Friday, April 24, 2020

Review: Beastie Boys Story

Image courtesy of Apple TV.
More than merely a jaunt down memory lane - although there's certainly some of that - Spike Jonze's "Beastie Boys Story" is an enjoyable, informative and more-sage-than-you'd-imagine concert film without an actual concert.

Shot at Kings Theater in Brooklyn and led by the band's two surviving members - Adam Horovitz (Ad-Rock) and Mike Diamond (Mike D); Adam Yauch (MCA) died of cancer in 2012 - the film chronicles the story of the group from a punk rock band in the early 1980s to a hip hop mega-group produced by Russell Simmons and Rick Rubin, both of whom Mike D and Ad-Rock appear to suggest exploited them.

One of the film's most surprisingly refreshing elements is that it often comes across as two older men looking back upon their youths with a bemused attitude, occasionally shaking their heads at their own foolishness and discussing the capacity for change. It's also a tribute to friendship and creative bonds, and at times emotionally explores the concept of the passage of time and the experience of loss.

I know, right? Not what you might expect from the Beastie Boys. Then again, as the film explores the peaks - the explosive popularity of "License to Ill" - and valleys - how unfair it is that the excellent "Paul's Boutique" flopped commercially - of the band's career, we get glimpses into how much more was going on under the surface in their music than the rowdy humor, antics and quirky videos for which they are often remembered.

It probably took a filmmaker of great caliber like Jonze - who directed some of the Beasties' most well-known videos, including "Sabotage" and "Sure Shot" - to aptly draw attention to these elements, although Horovitz and Diamond's storytelling ability, humor and pathos also make the film better than you'd expect from what basically amounts to two guys leading an audience through a series of video clips and nostalgic banter.

There's a great moment during the film when Diamond notes how he was proud to be Horovitz's friend following a magazine interview during which a reporter asked Horovitz how some music he'd written at that time about treating women with respect could be viewed as hypocritical, considering he was a member of a band previously known for frat-boy antics - although the band's hit "Fight for Your Right" was originally written as a parody of frat bros - and featured a large dick popping up during their stage performances. "I'd rather be a hypocrite than be the same person forever," Horovitz told the writer.

And that's what's at the heart of "Beastie Boys Story," a live, two-person monologue with video clips about how people change over time - in this case, for the better - and how art and friendship can bind people together for a lifetime.
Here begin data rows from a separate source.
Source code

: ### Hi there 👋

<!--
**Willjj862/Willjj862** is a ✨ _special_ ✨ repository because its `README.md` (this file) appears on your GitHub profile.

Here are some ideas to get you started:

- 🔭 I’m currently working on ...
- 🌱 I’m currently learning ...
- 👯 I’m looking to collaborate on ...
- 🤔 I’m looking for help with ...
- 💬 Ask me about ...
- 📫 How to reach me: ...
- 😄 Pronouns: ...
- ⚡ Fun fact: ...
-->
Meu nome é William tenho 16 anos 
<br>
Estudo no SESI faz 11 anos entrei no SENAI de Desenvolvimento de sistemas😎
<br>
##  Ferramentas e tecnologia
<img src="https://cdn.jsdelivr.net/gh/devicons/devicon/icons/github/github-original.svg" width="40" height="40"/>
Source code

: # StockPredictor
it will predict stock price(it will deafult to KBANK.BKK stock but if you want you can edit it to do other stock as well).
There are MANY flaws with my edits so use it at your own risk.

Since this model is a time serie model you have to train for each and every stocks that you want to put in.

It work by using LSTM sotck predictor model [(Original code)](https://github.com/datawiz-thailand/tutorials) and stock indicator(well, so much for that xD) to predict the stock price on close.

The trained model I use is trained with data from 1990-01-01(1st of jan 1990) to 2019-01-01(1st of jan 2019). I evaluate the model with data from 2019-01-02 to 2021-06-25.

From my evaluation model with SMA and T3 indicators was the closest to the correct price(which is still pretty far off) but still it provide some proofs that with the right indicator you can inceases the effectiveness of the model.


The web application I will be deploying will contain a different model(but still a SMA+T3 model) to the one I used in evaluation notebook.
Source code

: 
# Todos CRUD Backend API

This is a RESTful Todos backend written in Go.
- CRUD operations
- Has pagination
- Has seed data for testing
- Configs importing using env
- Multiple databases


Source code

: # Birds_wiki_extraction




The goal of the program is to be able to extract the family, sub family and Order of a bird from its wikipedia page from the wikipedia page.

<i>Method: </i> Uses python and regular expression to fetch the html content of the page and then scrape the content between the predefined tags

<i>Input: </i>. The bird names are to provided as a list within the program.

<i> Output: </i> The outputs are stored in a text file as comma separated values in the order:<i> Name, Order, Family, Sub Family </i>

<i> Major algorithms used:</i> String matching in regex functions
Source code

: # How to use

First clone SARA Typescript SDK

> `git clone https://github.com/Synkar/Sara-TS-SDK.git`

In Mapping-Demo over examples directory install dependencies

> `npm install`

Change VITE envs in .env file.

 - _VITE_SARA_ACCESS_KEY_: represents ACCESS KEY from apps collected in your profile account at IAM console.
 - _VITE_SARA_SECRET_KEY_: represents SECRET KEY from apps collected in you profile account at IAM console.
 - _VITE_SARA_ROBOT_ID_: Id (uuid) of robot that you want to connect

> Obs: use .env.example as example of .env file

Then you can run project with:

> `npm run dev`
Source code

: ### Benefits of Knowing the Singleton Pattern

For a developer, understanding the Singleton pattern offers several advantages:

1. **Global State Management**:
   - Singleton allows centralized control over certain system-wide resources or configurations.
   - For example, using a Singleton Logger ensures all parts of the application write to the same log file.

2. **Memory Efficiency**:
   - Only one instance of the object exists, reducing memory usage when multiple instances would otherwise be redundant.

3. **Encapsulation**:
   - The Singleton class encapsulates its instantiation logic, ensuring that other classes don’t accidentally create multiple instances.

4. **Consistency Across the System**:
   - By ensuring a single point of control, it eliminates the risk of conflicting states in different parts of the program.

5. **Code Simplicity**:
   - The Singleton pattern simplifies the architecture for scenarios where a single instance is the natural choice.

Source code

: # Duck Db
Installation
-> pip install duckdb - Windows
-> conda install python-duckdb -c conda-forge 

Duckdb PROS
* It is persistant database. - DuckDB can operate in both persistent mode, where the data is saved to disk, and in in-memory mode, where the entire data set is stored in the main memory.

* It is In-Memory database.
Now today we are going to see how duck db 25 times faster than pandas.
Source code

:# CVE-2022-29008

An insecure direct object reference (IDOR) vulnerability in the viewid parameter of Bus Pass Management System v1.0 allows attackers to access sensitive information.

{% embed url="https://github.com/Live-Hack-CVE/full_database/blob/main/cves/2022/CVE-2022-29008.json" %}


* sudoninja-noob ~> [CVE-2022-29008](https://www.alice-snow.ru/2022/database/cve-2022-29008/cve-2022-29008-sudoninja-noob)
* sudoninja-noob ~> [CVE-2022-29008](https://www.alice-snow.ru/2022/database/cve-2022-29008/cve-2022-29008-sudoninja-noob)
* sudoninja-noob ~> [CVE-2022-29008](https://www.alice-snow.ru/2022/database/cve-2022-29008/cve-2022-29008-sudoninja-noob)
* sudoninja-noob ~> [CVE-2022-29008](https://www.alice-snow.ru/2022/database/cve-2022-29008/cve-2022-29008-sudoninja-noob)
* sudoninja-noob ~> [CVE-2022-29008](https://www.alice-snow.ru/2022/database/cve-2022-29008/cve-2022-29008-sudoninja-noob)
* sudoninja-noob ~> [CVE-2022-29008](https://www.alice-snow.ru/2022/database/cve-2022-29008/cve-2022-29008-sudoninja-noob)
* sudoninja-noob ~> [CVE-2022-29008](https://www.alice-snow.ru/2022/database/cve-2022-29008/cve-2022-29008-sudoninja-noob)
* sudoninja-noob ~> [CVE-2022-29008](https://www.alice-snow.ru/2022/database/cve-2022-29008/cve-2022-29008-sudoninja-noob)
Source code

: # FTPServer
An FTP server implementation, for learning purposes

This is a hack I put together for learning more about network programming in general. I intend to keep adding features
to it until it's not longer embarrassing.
I found myself laughing, always interested - especially about touring with Run DMC - and even moved by the film. It's well worth a watch, regardless of whether one's a fan of the band.

Tuesday, April 14, 2020

Review: Tigertail

Image courtesy of Netflix.
Alan Yang's "Tigertail" is all at once a captivating immigration tale coupled with a moving story about intergenerational disconnect and a wistful tale of lost loves and lost time. It manages to cram all of this into a brief 91 minutes, and while the picture might feel as if a large part of its story were left on the cutting room floor, its short running time simultaneously drives home the concept that time - especially those times in our lives that count most - are fleeting.

Yang is primarily known for his association with such TV shows as "Parks and Recreation" and "Masters of None," both of which are unseen by me, and "Tigertail" is technically his directorial debut in feature filmmaking. Stylistically, he borrows from several Asian masters, most notably the great Wong Kar Wai, but if you're aiming to emulate, that's a pretty great standard to attempt to live up to.

The film is set during several different time periods. It starts off during the 1950s when Taiwan was under the rule of China's Kuomintang nationalist party. A young boy named Grover (Zhi-Hao Yang) plays in a stunningly gorgeous field close to where his grandmother keeps him hidden in her house. His father died when he was young and his mother is in China because she was unable to find work in Taiwan. Grover meets a young girl named Yuan (Hai-Yin Tsi) and the two become close friends.

Some years later, Grover (Hong-Chi Lee) is a good-looking young man hoping to escape from Taiwan and move to the United States, taking along his mother - who has since returned and works in a factory - with him. The man who operates his mother's factory makes him a proposition - if he marries the factory boss's daughter, Zhenzhen (Kunjue Li), he'll give them the money to go to America.

To complicate matters, Yuan (Yo-Hsing Fan) shows back up and the two begin a romance that involves some antics - a Chinese version of dine and dash - and a lovely moment when the young couple sings Otis Redding's "Sittin' on the Dock of the Bay" under the moonlight by the water. Another effective musical moment involves Grover dancing with Yuan to a Chinese surf rock song that is later coupled with a moment in which he decides to part with the record for various reasons.  However, Grover makes his choice between Yuan and America, leading him to forever consider her the "girl who got away."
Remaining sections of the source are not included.